I am frequently overcome with tears as I feel my own light moving, expanding within me. The task is no longer to see if I have the strength to stand in adversity and density but rather, am I able to stand in the brilliance of my own light. Each moment, it becomes more familiar, more comfortable , more accessible. The gratitude for the gift of knowing myself on a deeper level, is immense. We have been so trained to handle darkness, now we are being asked to step into light and love like we have not tasted since first taking incarnation on the earth. This takes some deep breathing!
Moments from these past few days:
A dream in which I was a child with a sibling of whom, I felt very protective. Another child came into the family with intent to harm my sibling. I tried to alert my parents of the danger but they could not hear me. As I faced this child who seemed to embody all evil, I was terrified. I heard: “Empty yourself.” The fear drained out of me. Then the injunction: “Fill yourself with love.” With my heart afire, the being melted into the love. What a powerful reminder that there is no force that can stand in the presence of love, it is the ultimate power.

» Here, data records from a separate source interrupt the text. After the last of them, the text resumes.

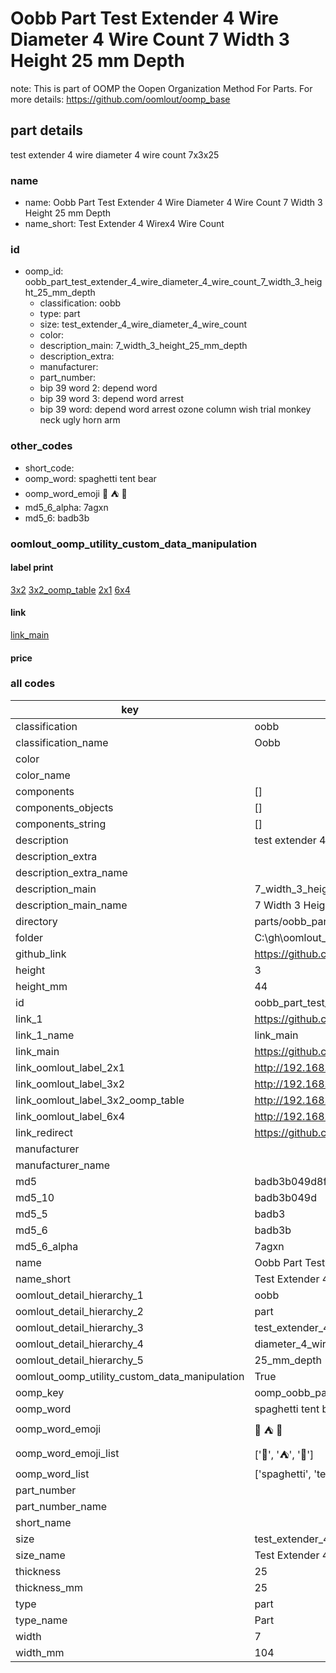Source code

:# Oobb Part Test Extender 4 Wire Diameter 4 Wire Count 7 Width 3 Height 25 mm Depth  

note: This is part of OOMP the Oopen Organization Method For Parts. For more details: https://github.com/oomlout/oomp_base

##  part details
  



test extender 4 wire diameter 4 wire count 7x3x25



### name
* name: Oobb Part Test Extender 4 Wire Diameter 4 Wire Count 7 Width 3 Height 25 mm Depth
* name_short: Test Extender 4 Wirex4 Wire Count
### id
* oomp_id: oobb_part_test_extender_4_wire_diameter_4_wire_count_7_width_3_height_25_mm_depth
  * classification: oobb
  * type: part
  * size: test_extender_4_wire_diameter_4_wire_count
  * color: 
  * description_main: 7_width_3_height_25_mm_depth
  * description_extra: 
  * manufacturer: 
  * part_number: 
  * bip 39 word 2: depend word
  * bip 39 word 3: depend word arrest
  * bip 39 word: depend word arrest ozone column wish trial monkey neck ugly horn arm

### other_codes
* short_code: 
* oomp_word: spaghetti tent bear
* oomp_word_emoji :spaghetti: :tent: :bear:
* md5_6_alpha: 7agxn
* md5_6: badb3b






### oomlout_oomp_utility_custom_data_manipulation
#### label print
[3x2](http://192.168.1.245:1112/?label=oomp%207agxn)
[3x2_oomp_table](http://192.168.1.108:1112/?label=oomp%207agxn)
[2x1](http://192.168.1.242:1112/?label=oomp%207agxn)
[6x4](http://192.168.1.55:1112/?label=oomp%207agxn)    

#### link

[link_main](https://github.com/oomlout/oomlout_oobb_version_4_generated_parts/tree/main/navigation_oomp/oobb/part/test_extender_4_wire_diameter_4_wire_count/7_width_3_height_25_mm_depth/part)                              

#### price







### all codes 
| key | value |  
| --- | --- |  
| classification | oobb |  
| classification_name | Oobb |  
| color |  |  
| color_name |  |  
| components | [] |  
| components_objects | [] |  
| components_string | [] |  
| description | test extender 4 wire diameter 4 wire count 7x3x25 |  
| description_extra |  |  
| description_extra_name |  |  
| description_main | 7_width_3_height_25_mm_depth |  
| description_main_name | 7 Width 3 Height 25 mm Depth |  
| directory | parts/oobb_part_test_extender_4_wire_diameter_4_wire_count_7_width_3_height_25_mm_depth |  
| folder | C:\gh\oomlout_oobb_version_4_generated_parts\parts\oobb_part_test_extender_4_wire_diameter_4_wire_count_7_width_3_height_25_mm_depth |  
| github_link | https://github.com/oomlout/oomlout_oomp_part_src/tree/main/parts/oobb_part_test_extender_4_wire_diameter_4_wire_count_7_width_3_height_25_mm_depth |  
| height | 3 |  
| height_mm | 44 |  
| id | oobb_part_test_extender_4_wire_diameter_4_wire_count_7_width_3_height_25_mm_depth |  
| link_1 | https://github.com/oomlout/oomlout_oobb_version_4_generated_parts/tree/main/navigation_oomp/oobb/part/test_extender_4_wire_diameter_4_wire_count/7_width_3_height_25_mm_depth/part |  
| link_1_name | link_main |  
| link_main | https://github.com/oomlout/oomlout_oobb_version_4_generated_parts/tree/main/navigation_oomp/oobb/part/test_extender_4_wire_diameter_4_wire_count/7_width_3_height_25_mm_depth/part |  
| link_oomlout_label_2x1 | http://192.168.1.242:1112/?label=oomp%207agxn |  
| link_oomlout_label_3x2 | http://192.168.1.245:1112/?label=oomp%207agxn |  
| link_oomlout_label_3x2_oomp_table | http://192.168.1.108:1112/?label=oomp%207agxn |  
| link_oomlout_label_6x4 | http://192.168.1.55:1112/?label=oomp%207agxn |  
| link_redirect | https://github.com/oomlout/oomlout_oobb_version_4_generated_parts/tree/main/parts/oobb_test_extender_4_wire_diameter_4_wire_count_07_03_25 |  
| manufacturer |  |  
| manufacturer_name |  |  
| md5 | badb3b049d8f3d07f216e9e818ff59d7 |  
| md5_10 | badb3b049d |  
| md5_5 | badb3 |  
| md5_6 | badb3b |  
| md5_6_alpha | 7agxn |  
| name | Oobb Part Test Extender 4 Wire Diameter 4 Wire Count 7 Width 3 Height 25 mm Depth |  
| name_short | Test Extender 4 Wirex4 Wire Count |  
| oomlout_detail_hierarchy_1 | oobb |  
| oomlout_detail_hierarchy_2 | part |  
| oomlout_detail_hierarchy_3 | test_extender_4_wire |  
| oomlout_detail_hierarchy_4 | diameter_4_wire_count |  
| oomlout_detail_hierarchy_5 | 25_mm_depth |  
| oomlout_oomp_utility_custom_data_manipulation | True |  
| oomp_key | oomp_oobb_part_test_extender_4_wire_diameter_4_wire_count_7_width_3_height_25_mm_depth |  
| oomp_word | spaghetti tent bear |  
| oomp_word_emoji | :spaghetti: :tent: :bear: |  
| oomp_word_emoji_list | [':spaghetti:', ':tent:', ':bear:'] |  
| oomp_word_list | ['spaghetti', 'tent', 'bear'] |  
| part_number |  |  
| part_number_name |  |  
| short_name |  |  
| size | test_extender_4_wire_diameter_4_wire_count |  
| size_name | Test Extender 4 Wire Diameter 4 Wire Count |  
| thickness | 25 |  
| thickness_mm | 25 |  
| type | part |  
| type_name | Part |  
| width | 7 |  
| width_mm | 104 |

The incident in Connecticut, opening hearts world wide to cry out, No more! Our hearts and souls are clearly stating that we desire to live in a world of peace, where all children are cherished and each one knows that they are loved and are needed. Where all souls know themselves as a vital part of their pod or group and are free to sing their song. As expressed by an acquaintance, Judith Moore:
“These are the days of the soul, the soul of the world, the soul of the human experience, crying out for something better, something more beautiful, something that sustains the life of the sacred planet.”

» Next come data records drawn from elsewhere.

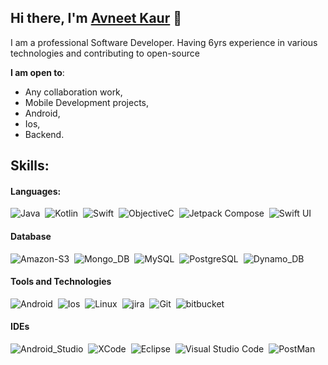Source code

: ## Hi there, I'm [Avneet Kaur](https://github.com/kauravneet0095) 👋

I am a professional Software Developer. Having 6yrs experience in various technologies and contributing to open-source

 **I am open to**:

- Any collaboration work,
- Mobile Development projects,
- Android,
- Ios,
- Backend.

## Skills:

#### Languages:

![Java](https://img.shields.io/badge/Java-ED8B00?style=for-the-badge&logo=java&logoColor=white)&nbsp;
![Kotlin](https://img.shields.io/badge/Kotlin-3776AB?style=for-the-badge&logo=kotlin&logoColor=white)&nbsp;
![Swift](https://img.shields.io/badge/Swift-121011?style=for-the-badge&logo=swift&logoColor=white)&nbsp;
![ObjectiveC](https://img.shields.io/badge/Objective--C-%23008080.svg?style=for-the-badge&logo=objectivec&logoColor=white)&nbsp;
![Jetpack Compose](https://img.shields.io/badge/Jetpack_Compose-%23000000.svg?style=for-the-badge&logo=jetpack&logoColor=white)&nbsp;
![Swift UI](https://img.shields.io/badge/Swift_UI-316192?style=for-the-badge&logo=swift&logoColor=white)&nbsp;



#### Database

![Amazon-S3](https://img.shields.io/badge/Amazon_S3-00000F?style=for-the-badge&logo=dynamodb&logoColor=white)&nbsp;
![Mongo_DB](https://img.shields.io/badge/Mongo_DB-316192?style=for-the-badge&logo=mongodb&logoColor=white)&nbsp;
![MySQL](https://img.shields.io/badge/MySQL-00000F?style=for-the-badge&logo=mysql&logoColor=white)&nbsp;
![PostgreSQL](https://img.shields.io/badge/PostgreSQL-316192?style=for-the-badge&logo=postgresql&logoColor=white)&nbsp;
![Dynamo_DB](https://img.shields.io/badge/Dynamo_DB-316192?style=for-the-badge&logo=dynamodb&logoColor=white)&nbsp;


#### Tools and Technologies
![Android](https://img.shields.io/badge/Android-3DDC84?style=for-the-badge&logo=android&logoColor=white)&nbsp;
![Ios](https://img.shields.io/badge/Ios-316192?style=for-the-badge&logo=apple&logoColor=white)&nbsp;
![Linux](https://img.shields.io/badge/Linux-FCC624?style=for-the-badge&logo=linux&logoColor=black)&nbsp;
![jira](https://img.shields.io/badge/Jira-4287f5?style=for-the-badge&logo=jira&logoColor=white)&nbsp;
![Git](https://img.shields.io/badge/GIT-E44C30?style=for-the-badge&logo=git&logoColor=white)&nbsp;
![bitbucket](https://img.shields.io/badge/Bitbucket-4287f5?style=for-the-badge&logo=bitbucket&logoColor=white)&nbsp;



<!-- ![AWS](https://img.shields.io/badge/Amazon_AWS-232F3E?style=flat&logo=amazon-aws&logoColor=white)&nbsp;
![Google Cloud](https://img.shields.io/badge/Google_Cloud-4285F4?style=flat&logo=google-cloud&logoColor=white)&nbsp; -->

#### IDEs

![Android_Studio](https://img.shields.io/badge/Android_Studio-3776AB.svg?style=for-the-badge&logo=androidstudio&logoColor=white)&nbsp;
![XCode](https://img.shields.io/badge/Xcode-316192.svg?style=for-the-badge&logo=xcode&logoColor=white)&nbsp;
![Eclipse](https://img.shields.io/badge/Eclipse-FE7A16.svg?style=for-the-badge&logo=Eclipse&logoColor=white)&nbsp;
![Visual Studio Code](https://img.shields.io/badge/Visual%20Studio%20Code-0078d7.svg?style=for-the-badge&logo=visual-studio-code&logoColor=white)&nbsp;
![PostMan](https://img.shields.io/badge/PostMan-FE7A33.svg?style=for-the-badge&logo=postman&logoColor=white)&nbsp;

Waves of toning coming through as my voice expresses the sorrow, the lamentations, the joys of this human experience. I have felt humanity as part of me, as we move into the oneness. I have been experiencing waves upon waves of gratitude for each soul on this earth. Knowing all have played their role to perfection, those asleep and those awake (another form of separation as we now know there is no other). My heart has been exploding with the love as I felt their hearts. What a holy and sacred time. Yes, many will leave with the old consciousness in order to lighten the entry into the new for all of us. My heart thanks them and blesses them on their journey into the light.

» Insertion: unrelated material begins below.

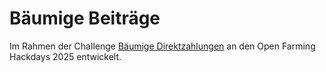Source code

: # Bäumige Beiträge

Im Rahmen der Challenge [Bäumige Direktzahlungen](https://hack.farming.opendata.ch/project/151) an den Open Farming Hackdays 2025 entwickelt.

News of a cousin choosing to leave by suicide. Feeling her torment as the love that is pouring in has released all the shadows to be felt before being released into the love. It can be overwhelming and many are choosing to take that confusion energy with them. I bless their journey and call in the angels of comfort for those left with the aching heart.
I I had a dream as a gatekeeper, ushering so many souls through a doorway to the new light. What joy! The next day, I read of the role of gatekeepers and felt the confirmation sweep through me that I have been in training for this role.
I have felt the absolute certainty that the solutions to all of our problems on this earth will abound in rapid succession. As the weight of oppression that we have lived under, lifts, we will see an explosion of creativity and joy. We are an amazing creative species! What exciting times are ahead.
I participated in a 12-12-12 event with a few other women. We took turns using drums, rattles and crystal bowls to heal what each felt arise within. I knew we were doing it on a planetary scale as the light beings and angels filled the room. We released grief, mind chatter in order to be present, shame (that was a sticky one!), judgment, and removed barriers to receiving love as well as opening to laughter and play. Wow! It was a magical, power filled evening as I could feel so much leaving the planet as the new gifts came in.
I embraced my divinity. I am no longer waiting until I am some idea of perfection. I embrace my divinity in my present state, knowing I am love. Knowing all that is less than love is now consumed by the love of my heart. I am a divine spark of my Mother/Father and I know myself as a delight in their hearts. It is a powerful knowing.
Truly what we do for ourselves, we do for one another. How can we not love everyone and everything!!! All works for the all……the win- win world, the highest good of all. I so love this universe we are playing in, this beautiful mother who has waited so long for her babes to be ready to move with her, our hearts that are so earnest in our desire to be the love that we are. We are co-creating the new earth now. Each moment we are being asked, what do you want? I want love. I love you and I love me and I love everyone! This year, we will experience the true meaning of Christmas as we birth the Christ in our hearts. Prepare your manger bed well for She/He cometh. May we all be blessed in this love.